Which of the lines below include "right"? Each one should be copied out.

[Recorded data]
____________

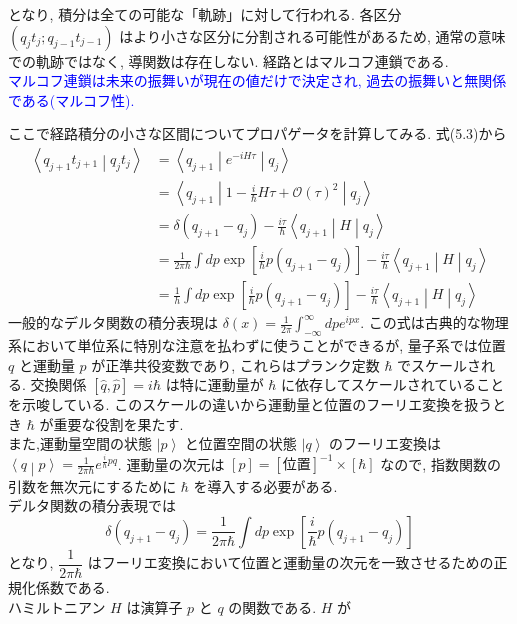\documentclass[a4paper,12pt]{article}
\newcommand{\ket}[1]{\left|#1\right\rangle}
\newcommand{\braket}[2]{\left\langle #1\middle|#2\right\rangle}
\newcommand{\brakets}[3]{\left\langle #1\middle| #2 \middle|#3 \right\rangle}
\begin{document}
となり, 積分は全ての可能な「軌跡」に対して行われる. 各区分 $(q_{j}t_{j}; q_{j-1}t_{j-1})$ はより小さな区分に分割される可能性があるため, 通常の意味での軌跡ではなく, 導関数は存在しない. 経路とはマルコフ連鎖である.\\
\textcolor{blue}{マルコフ連鎖は未来の振舞いが現在の値だけで決定され, 過去の振舞いと無関係である(マルコフ性).}\par
ここで経路積分の小さな区間についてプロパゲータを計算してみる. 式(5.3)から
\begin{align*}
    \braket{q_{j+1}t_{j+1}}{q_{j}t_{j}} &= \brakets{q_{j+1}}{e^{-iH\tau}}{q_{j}}\\
    &= \brakets{q_{j+1}}{1 - \frac{i}{\hbar}H\tau + \mathcal{O}(\tau)^{2}}{q_{j}}\\
    &= \delta(q_{j+1} - q_{j}) - \frac{i\tau}{\hbar}\brakets{q_{j+1}}{H}{q_{j}}\\
    &= \frac{1}{2\pi\hbar}\int dp \exp\left[ \frac{i}{\hbar}p(q_{j+1} - q_{j}) \right] - \frac{i\tau}{\hbar}\brakets{q_{j+1}}{H}{q_{j}} \tag{5.7}\\
    &= \frac{1}{h}\int dp \exp\left[ \frac{i}{\hbar}p(q_{j+1} - q_{j}) \right] - \frac{i\tau}{\hbar}\brakets{q_{j+1}}{H}{q_{j}}
\end{align*}
\color{blue}
一般的なデルタ関数の積分表現は $\displaystyle \delta(x) = \frac{1}{2\pi}\int_{-\infty}^{\infty}dp e^{ipx}$. この式は古典的な物理系において単位系に特別な注意を払わずに使うことができるが, 量子系では位置 $q$ と運動量 $p$ が正準共役変数であり, これらはプランク定数 $\hbar$ でスケールされる. 交換関係 $[\hat{q}, \hat{p}] = i\hbar$ は特に運動量が $\hbar$ に依存してスケールされていることを示唆している. このスケールの違いから運動量と位置のフーリエ変換を扱うとき $\hbar$ が重要な役割を果たす.\\
また,運動量空間の状態 $\ket{p}$ と位置空間の状態 $\ket{q}$ のフーリエ変換は $\displaystyle \braket{q}{p} = \frac{1}{2\pi\hbar}e^{\frac{i}{\hbar}pq}$. 運動量の次元は $[p] = [\textrm{位置}]^{-1} \times [\hbar]$ なので, 指数関数の引数を無次元にするために $\hbar$ を導入する必要がある.\\
デルタ関数の積分表現では
\begin{equation*}
    \delta(q_{j+1} - q_{j}) = \frac{1}{2\pi\hbar}\int dp \exp\left[ \frac{i}{\hbar}p(q_{j+1} - q_{j}) \right]
\end{equation*}
となり, $\dfrac{1}{2\pi\hbar}$ はフーリエ変換において位置と運動量の次元を一致させるための正規化係数である. \\
\color{black}
ハミルトニアン $H$ は演算子 $p$ と $q$ の関数である. $H$ が
\end{document}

____________

> THE COMPLETED TASK:
\newcommand{\ket}[1]{\left|#1\right\rangle}
\newcommand{\braket}[2]{\left\langle #1\middle|#2\right\rangle}
\newcommand{\brakets}[3]{\left\langle #1\middle| #2 \middle|#3 \right\rangle}
    &= \frac{1}{2\pi\hbar}\int dp \exp\left[ \frac{i}{\hbar}p(q_{j+1} - q_{j}) \right] - \frac{i\tau}{\hbar}\brakets{q_{j+1}}{H}{q_{j}} \tag{5.7}\\
    &= \frac{1}{h}\int dp \exp\left[ \frac{i}{\hbar}p(q_{j+1} - q_{j}) \right] - \frac{i\tau}{\hbar}\brakets{q_{j+1}}{H}{q_{j}}
    \delta(q_{j+1} - q_{j}) = \frac{1}{2\pi\hbar}\int dp \exp\left[ \frac{i}{\hbar}p(q_{j+1} - q_{j}) \right]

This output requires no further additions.